START RECORDS FOR THE EXERCISE

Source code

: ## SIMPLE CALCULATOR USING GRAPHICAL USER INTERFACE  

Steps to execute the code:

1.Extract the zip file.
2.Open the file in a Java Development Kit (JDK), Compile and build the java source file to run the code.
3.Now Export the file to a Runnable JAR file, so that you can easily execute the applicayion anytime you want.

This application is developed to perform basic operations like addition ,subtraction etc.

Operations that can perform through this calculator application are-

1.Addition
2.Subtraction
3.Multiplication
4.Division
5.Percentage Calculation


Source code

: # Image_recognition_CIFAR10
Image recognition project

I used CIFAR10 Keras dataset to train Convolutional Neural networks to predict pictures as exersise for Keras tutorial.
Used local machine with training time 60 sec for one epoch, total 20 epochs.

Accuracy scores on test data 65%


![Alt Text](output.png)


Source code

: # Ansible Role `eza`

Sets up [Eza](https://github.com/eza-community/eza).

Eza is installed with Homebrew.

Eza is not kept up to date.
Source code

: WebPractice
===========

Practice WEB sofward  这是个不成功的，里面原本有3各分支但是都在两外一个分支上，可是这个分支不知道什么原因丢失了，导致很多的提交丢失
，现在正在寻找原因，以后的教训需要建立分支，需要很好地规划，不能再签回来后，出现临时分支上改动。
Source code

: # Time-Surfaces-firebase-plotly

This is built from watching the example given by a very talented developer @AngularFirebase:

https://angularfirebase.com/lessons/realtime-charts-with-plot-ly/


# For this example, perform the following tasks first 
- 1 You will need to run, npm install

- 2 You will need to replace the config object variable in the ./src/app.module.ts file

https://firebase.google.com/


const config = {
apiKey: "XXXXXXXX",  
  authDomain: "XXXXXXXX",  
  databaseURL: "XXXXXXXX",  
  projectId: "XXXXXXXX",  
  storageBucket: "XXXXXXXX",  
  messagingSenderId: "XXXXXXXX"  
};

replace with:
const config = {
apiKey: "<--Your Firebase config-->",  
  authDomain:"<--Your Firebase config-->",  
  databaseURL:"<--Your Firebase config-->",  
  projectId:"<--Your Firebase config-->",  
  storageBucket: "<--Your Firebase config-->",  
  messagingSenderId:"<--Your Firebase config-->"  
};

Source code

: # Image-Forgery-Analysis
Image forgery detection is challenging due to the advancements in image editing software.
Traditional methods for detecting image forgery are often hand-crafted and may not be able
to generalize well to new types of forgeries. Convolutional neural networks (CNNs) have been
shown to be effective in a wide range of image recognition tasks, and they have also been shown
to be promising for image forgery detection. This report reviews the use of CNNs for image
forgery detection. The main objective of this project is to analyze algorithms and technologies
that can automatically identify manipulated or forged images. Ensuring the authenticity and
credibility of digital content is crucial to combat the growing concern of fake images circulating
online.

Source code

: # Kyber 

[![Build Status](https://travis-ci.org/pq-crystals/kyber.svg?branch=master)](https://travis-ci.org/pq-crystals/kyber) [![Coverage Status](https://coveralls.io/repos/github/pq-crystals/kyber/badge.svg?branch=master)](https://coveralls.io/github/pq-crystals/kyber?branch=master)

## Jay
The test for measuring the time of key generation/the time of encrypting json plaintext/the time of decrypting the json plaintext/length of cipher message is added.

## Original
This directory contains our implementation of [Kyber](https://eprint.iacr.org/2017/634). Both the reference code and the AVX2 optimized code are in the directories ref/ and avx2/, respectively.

END RECORDS FOR THE EXERCISE

◆ DIRECTIONS:
From the material above, retype precisely the lines between the line holding "3.Now Export the" and the line holding "Traditional methods for", inclusive, and nothing beyond them.

◆ PROBLEM SOLUTION:
3.Now Export the file to a Runnable JAR file, so that you can easily execute the applicayion anytime you want.

This application is developed to perform basic operations like addition ,subtraction etc.

Operations that can perform through this calculator application are-

1.Addition
2.Subtraction
3.Multiplication
4.Division
5.Percentage Calculation


Source code

: # Image_recognition_CIFAR10
Image recognition project

I used CIFAR10 Keras dataset to train Convolutional Neural networks to predict pictures as exersise for Keras tutorial.
Used local machine with training time 60 sec for one epoch, total 20 epochs.

Accuracy scores on test data 65%


![Alt Text](output.png)


Source code

: # Ansible Role `eza`

Sets up [Eza](https://github.com/eza-community/eza).

Eza is installed with Homebrew.

Eza is not kept up to date.
Source code

: WebPractice
===========

Practice WEB sofward  这是个不成功的，里面原本有3各分支但是都在两外一个分支上，可是这个分支不知道什么原因丢失了，导致很多的提交丢失
，现在正在寻找原因，以后的教训需要建立分支，需要很好地规划，不能再签回来后，出现临时分支上改动。
Source code

: # Time-Surfaces-firebase-plotly

This is built from watching the example given by a very talented developer @AngularFirebase:

https://angularfirebase.com/lessons/realtime-charts-with-plot-ly/


# For this example, perform the following tasks first 
- 1 You will need to run, npm install

- 2 You will need to replace the config object variable in the ./src/app.module.ts file

https://firebase.google.com/


const config = {
apiKey: "XXXXXXXX",  
  authDomain: "XXXXXXXX",  
  databaseURL: "XXXXXXXX",  
  projectId: "XXXXXXXX",  
  storageBucket: "XXXXXXXX",  
  messagingSenderId: "XXXXXXXX"  
};

replace with:
const config = {
apiKey: "<--Your Firebase config-->",  
  authDomain:"<--Your Firebase config-->",  
  databaseURL:"<--Your Firebase config-->",  
  projectId:"<--Your Firebase config-->",  
  storageBucket: "<--Your Firebase config-->",  
  messagingSenderId:"<--Your Firebase config-->"  
};

Source code

: # Image-Forgery-Analysis
Image forgery detection is challenging due to the advancements in image editing software.
Traditional methods for detecting image forgery are often hand-crafted and may not be able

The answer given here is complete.